Submitted For Possible Dismissal Under 28 U.S.C. § 1915(e)(2)(B) June 28, 2007.
Filed: July 20, 2007.
On Appeal From the United States District Court For the Middle District of Pennsylvania (D.C. Civ. No. 04-CV-01781), District Judge: Honorable Christopher C. Conner.
Ronald Goode, Minersville, PA, pro se.
D. Brian Simpson, Office of United States Attorney, Harrisburg, PA, for John Nash, Warden.
Before: BARRY, AMBRO and FISHER, Circuit Judges.
Ronald Goode appeals from an order of the United States District Court for the Middle District of Pennsylvania, granting defendant John Nash's motion for summary judgment and entering judgment against Goode and in favor of Nash in Goode's civil rights case. Because we conclude that this appeal lacks arguable merit, we will dismiss it pursuant to 28 U.S.C. § 1915(e)(2)(B).

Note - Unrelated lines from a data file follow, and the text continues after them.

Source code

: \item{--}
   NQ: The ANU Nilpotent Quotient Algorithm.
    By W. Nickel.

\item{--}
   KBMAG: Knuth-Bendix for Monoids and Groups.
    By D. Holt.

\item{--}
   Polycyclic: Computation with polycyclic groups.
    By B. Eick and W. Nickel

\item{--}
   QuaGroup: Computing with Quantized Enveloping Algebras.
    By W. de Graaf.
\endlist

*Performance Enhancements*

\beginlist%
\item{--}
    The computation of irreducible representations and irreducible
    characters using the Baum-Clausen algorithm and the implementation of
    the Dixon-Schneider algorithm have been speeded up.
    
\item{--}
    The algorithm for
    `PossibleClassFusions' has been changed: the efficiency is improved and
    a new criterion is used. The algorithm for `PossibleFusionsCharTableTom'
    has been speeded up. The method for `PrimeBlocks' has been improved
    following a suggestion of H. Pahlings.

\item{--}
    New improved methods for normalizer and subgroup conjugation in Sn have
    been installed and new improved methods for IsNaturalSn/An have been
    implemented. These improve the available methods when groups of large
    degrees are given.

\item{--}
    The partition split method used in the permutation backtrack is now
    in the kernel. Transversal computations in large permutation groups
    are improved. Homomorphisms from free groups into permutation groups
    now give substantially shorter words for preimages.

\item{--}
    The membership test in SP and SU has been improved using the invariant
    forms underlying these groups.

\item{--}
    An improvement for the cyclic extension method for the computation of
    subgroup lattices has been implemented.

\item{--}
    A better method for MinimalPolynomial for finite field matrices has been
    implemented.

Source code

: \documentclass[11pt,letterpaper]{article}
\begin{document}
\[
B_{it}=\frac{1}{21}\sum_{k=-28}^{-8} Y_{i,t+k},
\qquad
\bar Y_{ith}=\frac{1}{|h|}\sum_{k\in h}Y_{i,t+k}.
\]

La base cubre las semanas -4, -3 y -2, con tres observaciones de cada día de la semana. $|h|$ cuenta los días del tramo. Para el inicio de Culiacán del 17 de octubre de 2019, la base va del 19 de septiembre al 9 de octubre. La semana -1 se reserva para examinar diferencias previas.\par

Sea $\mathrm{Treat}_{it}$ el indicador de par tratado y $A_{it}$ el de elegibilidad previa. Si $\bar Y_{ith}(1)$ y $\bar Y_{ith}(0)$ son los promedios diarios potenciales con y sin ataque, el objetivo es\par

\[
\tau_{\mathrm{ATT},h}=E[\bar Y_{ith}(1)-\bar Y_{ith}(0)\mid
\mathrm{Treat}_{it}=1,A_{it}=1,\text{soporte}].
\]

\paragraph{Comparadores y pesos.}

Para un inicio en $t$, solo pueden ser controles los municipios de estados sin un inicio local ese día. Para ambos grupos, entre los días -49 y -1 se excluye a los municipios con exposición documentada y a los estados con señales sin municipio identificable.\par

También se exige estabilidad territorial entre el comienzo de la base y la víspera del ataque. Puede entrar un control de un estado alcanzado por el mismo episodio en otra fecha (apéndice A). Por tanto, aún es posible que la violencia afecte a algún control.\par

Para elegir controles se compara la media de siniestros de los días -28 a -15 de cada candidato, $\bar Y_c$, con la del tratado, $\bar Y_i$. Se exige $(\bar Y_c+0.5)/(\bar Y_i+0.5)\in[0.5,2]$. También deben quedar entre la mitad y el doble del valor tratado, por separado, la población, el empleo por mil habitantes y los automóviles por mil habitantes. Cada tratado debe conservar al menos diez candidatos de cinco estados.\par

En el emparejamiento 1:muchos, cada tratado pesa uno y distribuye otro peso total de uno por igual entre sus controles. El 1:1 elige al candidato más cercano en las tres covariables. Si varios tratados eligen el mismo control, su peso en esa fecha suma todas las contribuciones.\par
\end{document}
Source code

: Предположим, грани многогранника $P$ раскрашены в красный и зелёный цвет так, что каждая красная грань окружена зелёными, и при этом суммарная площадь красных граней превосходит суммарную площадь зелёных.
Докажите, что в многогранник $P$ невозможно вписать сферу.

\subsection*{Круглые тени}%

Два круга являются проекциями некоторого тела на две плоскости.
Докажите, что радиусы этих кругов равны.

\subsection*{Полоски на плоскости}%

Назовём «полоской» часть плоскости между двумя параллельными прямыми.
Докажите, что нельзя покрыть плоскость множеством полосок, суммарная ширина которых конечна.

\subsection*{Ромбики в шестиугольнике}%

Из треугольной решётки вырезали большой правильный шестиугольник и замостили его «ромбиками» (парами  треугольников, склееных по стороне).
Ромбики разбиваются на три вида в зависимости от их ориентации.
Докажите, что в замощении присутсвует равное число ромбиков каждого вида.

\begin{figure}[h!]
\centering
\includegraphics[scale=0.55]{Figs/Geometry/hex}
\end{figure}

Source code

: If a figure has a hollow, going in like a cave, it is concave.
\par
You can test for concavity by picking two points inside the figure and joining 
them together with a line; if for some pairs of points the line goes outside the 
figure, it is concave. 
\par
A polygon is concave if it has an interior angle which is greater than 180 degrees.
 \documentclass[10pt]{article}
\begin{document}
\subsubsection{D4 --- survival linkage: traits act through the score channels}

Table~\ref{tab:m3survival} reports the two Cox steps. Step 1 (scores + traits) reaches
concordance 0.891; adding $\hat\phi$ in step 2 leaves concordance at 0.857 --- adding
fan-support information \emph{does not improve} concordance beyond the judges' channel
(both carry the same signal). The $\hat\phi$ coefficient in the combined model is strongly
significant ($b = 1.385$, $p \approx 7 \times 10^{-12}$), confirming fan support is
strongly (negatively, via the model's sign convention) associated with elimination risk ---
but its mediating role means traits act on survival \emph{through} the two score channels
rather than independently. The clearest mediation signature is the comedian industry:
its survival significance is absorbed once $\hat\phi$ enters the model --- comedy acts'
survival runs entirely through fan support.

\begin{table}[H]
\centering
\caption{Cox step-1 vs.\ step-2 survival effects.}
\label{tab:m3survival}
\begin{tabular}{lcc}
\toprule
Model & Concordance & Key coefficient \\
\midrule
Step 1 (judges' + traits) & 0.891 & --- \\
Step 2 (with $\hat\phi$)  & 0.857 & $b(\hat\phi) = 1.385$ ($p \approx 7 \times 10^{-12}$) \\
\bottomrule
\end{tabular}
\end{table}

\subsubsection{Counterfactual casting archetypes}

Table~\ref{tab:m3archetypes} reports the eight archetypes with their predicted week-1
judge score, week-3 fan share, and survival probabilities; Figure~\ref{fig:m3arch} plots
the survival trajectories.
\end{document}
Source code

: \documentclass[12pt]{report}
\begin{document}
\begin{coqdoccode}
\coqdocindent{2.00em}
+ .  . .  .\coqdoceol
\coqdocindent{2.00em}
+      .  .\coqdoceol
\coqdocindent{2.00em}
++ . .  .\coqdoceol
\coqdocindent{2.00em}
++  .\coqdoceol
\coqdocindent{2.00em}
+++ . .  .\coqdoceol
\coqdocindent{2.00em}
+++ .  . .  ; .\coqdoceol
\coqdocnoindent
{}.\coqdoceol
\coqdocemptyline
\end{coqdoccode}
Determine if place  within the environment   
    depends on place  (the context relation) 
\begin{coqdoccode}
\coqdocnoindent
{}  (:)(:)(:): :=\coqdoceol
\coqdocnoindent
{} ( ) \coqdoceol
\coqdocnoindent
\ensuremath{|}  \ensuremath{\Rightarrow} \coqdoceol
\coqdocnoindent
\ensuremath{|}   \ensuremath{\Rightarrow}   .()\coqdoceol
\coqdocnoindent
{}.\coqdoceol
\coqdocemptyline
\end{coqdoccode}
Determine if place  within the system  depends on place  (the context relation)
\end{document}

Goode, an inmate at the Federal Correctional Institution at Schuykill, filed a complaint in the District Court alleging that his constitutional rights were violated due to his exposure to second-hand smoke at the prison. Defendant Nash filed a motion for summary judgment arguing that he was entitled to qualified immunity and that Goode's complaint failed to state a claim upon which relief could be granted. The Magistrate Judge assigned to the case recommended that the motion be granted, but the District Court declined to adopt the recommendation, noting that the record showed that Goode had a history of infirmary visits for breathing and sinus problems that potentially could have been caused by second-hand smoke, and that Goode had complained to Nash about his exposure. The Court noted that "several of these elements are supported only by minimal evidence, and sometimes by only the allegations of Goode's brief in opposition and those affidavits submitted into evidence," but the Court determined that Goode was entitled to develop his allegations through limited discovery. District Court order entered 9/26/05, doc. # 27.

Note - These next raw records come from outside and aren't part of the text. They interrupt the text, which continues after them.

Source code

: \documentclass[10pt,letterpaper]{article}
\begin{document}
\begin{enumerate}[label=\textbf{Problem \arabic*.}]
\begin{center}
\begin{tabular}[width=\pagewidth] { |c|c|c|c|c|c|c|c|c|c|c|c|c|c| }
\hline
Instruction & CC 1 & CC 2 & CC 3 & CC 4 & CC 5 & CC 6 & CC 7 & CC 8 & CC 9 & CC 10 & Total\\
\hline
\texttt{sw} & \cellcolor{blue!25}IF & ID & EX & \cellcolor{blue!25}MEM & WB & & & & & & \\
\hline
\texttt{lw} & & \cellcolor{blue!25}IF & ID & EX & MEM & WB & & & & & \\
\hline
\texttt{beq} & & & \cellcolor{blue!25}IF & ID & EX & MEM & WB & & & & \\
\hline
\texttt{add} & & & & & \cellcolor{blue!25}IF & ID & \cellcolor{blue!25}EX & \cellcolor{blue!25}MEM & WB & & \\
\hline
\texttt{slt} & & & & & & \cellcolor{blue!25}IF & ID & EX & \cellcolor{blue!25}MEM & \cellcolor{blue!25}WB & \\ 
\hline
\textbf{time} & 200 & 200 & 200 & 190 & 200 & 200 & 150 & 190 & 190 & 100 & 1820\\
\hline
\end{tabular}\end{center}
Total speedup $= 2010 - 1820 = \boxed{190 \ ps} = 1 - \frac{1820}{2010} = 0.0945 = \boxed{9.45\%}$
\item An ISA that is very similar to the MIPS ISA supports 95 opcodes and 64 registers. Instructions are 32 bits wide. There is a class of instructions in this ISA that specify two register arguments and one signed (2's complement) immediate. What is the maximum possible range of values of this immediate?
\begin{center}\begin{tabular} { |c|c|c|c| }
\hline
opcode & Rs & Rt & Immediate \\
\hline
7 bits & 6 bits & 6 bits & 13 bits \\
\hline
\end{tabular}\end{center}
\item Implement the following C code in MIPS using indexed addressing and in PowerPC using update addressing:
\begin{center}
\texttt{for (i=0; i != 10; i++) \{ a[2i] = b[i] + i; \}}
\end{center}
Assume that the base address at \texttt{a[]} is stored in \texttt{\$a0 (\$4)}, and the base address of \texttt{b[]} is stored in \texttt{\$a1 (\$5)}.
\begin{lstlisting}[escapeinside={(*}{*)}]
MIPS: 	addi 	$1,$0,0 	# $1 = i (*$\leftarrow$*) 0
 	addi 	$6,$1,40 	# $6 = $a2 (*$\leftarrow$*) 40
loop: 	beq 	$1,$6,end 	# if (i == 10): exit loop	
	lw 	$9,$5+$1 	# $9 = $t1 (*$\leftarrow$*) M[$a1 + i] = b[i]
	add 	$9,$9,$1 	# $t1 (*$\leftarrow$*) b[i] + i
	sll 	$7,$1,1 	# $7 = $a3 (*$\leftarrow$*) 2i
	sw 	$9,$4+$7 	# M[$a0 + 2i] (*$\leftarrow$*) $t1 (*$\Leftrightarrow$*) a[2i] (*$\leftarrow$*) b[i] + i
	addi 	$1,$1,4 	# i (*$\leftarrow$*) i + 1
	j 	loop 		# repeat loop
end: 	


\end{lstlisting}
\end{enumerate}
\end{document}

The Magistrate Judge thereafter granted the parties 90 days following the filing of an answer to complete discovery and file dispositive motions. Nash filed an answer on February 2, 2006, and on May 17, 2006, filed a motion for summary judgment, followed by a supporting brief and statement of facts on June 1, 2006. Goode filed a brief in opposition, an "appendix attachment," and various other filings in response, but did not submit any further support for his allegations. Aside from personal allegations, the only evidence Goode submitted was the following: (1) two inmate affidavits indicating that Goode's possession and purchases of tobacco were on their behalf and not for Goode's personal use; (2) a case summary of Atkinson v. Taylor, 316 F.3d 257 (3d Cir. 2003); and (3) an excerpt from an appendix in the FCI-Schuykill handbook setting forth certain prisoner rights and responsibilities.
In Atkinson, we held that prison officials were not entitled to qualified immunity from an inmate's claim that they violated his Eighth Amendment rights by exposing him to second-hand tobacco smoke.

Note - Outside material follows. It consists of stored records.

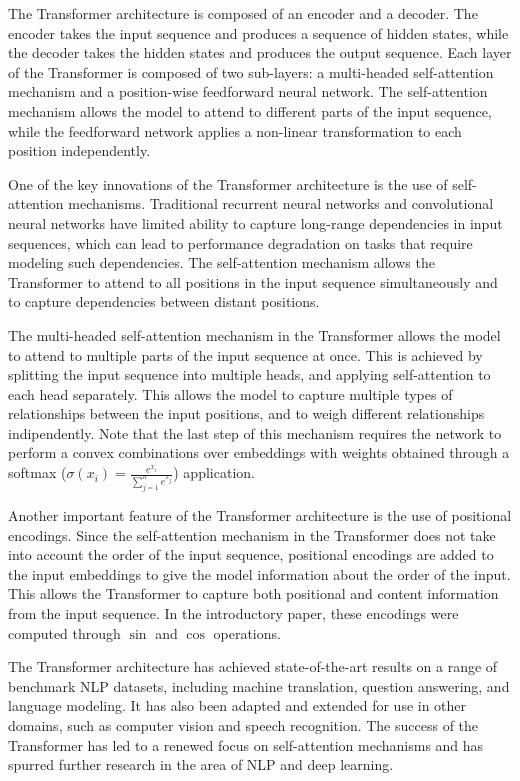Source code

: \documentclass{article}
\begin{document}
The Transformer architecture is composed of an encoder and a decoder. The encoder takes the input sequence and produces a sequence of hidden states, while the decoder takes the hidden states and produces the output sequence. Each layer of the Transformer is composed of two sub-layers: a multi-headed self-attention mechanism and a position-wise feedforward neural network. The self-attention mechanism allows the model to attend to different parts of the input sequence, while the feedforward network applies a non-linear transformation to each position independently.

One of the key innovations of the Transformer architecture is the use of self-attention mechanisms. Traditional recurrent neural networks and convolutional neural networks have limited ability to capture long-range dependencies in input sequences, which can lead to performance degradation on tasks that require modeling such dependencies. The self-attention mechanism allows the Transformer to attend to all positions in the input sequence simultaneously and to capture dependencies between distant positions.

The multi-headed self-attention mechanism in the Transformer allows the model to attend to multiple parts of the input sequence at once. This is achieved by splitting the input sequence into multiple heads, and applying self-attention to each head separately. This allows the model to capture multiple types of relationships between the input positions, and to weigh different relationships indipendently. Note that the last step of this mechanism requires the network to perform a convex combinations over embeddings with weights obtained through a softmax ($\sigma(x_i) = \frac{e^{x_i}}{\sum_{j=1}^{n} e^{x_j}}$) application.

Another important feature of the Transformer architecture is the use of positional encodings. Since the self-attention mechanism in the Transformer does not take into account the order of the input sequence, positional encodings are added to the input embeddings to give the model information about the order of the input. This allows the Transformer to capture both positional and content information from the input sequence. In the introductory paper, these encodings were computed through $\sin$ and $\cos$ operations.

The Transformer architecture has achieved state-of-the-art results on a range of benchmark NLP datasets, including machine translation, question answering, and language modeling. It has also been adapted and extended for use in other domains, such as computer vision and speech recognition. The success of the Transformer has led to a renewed focus on self-attention mechanisms and has spurred further research in the area of NLP and deep learning.
\end{document}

Goode argued in his opposition to the second motion for summary judgment that he was "NEVER ADVISED as to any [discovery] date deadline of May 3, 2006." We agree with the Magistrate Judge that Goode had ample notification that the discovery period had commenced and that it would be necessary for him to engage in some discovery in order to substantiate his claims.
As the Magistrate Judge noted, we have recently emphasized that although the party opposing summary judgment is entitled to "the benefit of all factual inferences in the court's consideration of a motion for summary judgment, the nonmoving party must point to some evidence in the record that creates a genuine issue of material fact," and "cannot rest solely on assertions made in the pleadings, legal memoranda or oral argument." Berckeley Inv. Group, Ltd. v. Colkitt, 455 F.3d 195, 201 (3d Cir. 2006) (internal citations omitted). We agree with the District Court that Goode did not meet his burden of pointing to some evidence in the record that creates a genuine issue of material fact regarding his allegations that defendant violated his Eighth Amendment rights by exposing him to second-hand smoke.
For the foregoing reasons, the appeal will be dismissed pursuant to 28 U.S.C. § 1915(e)(2)(B).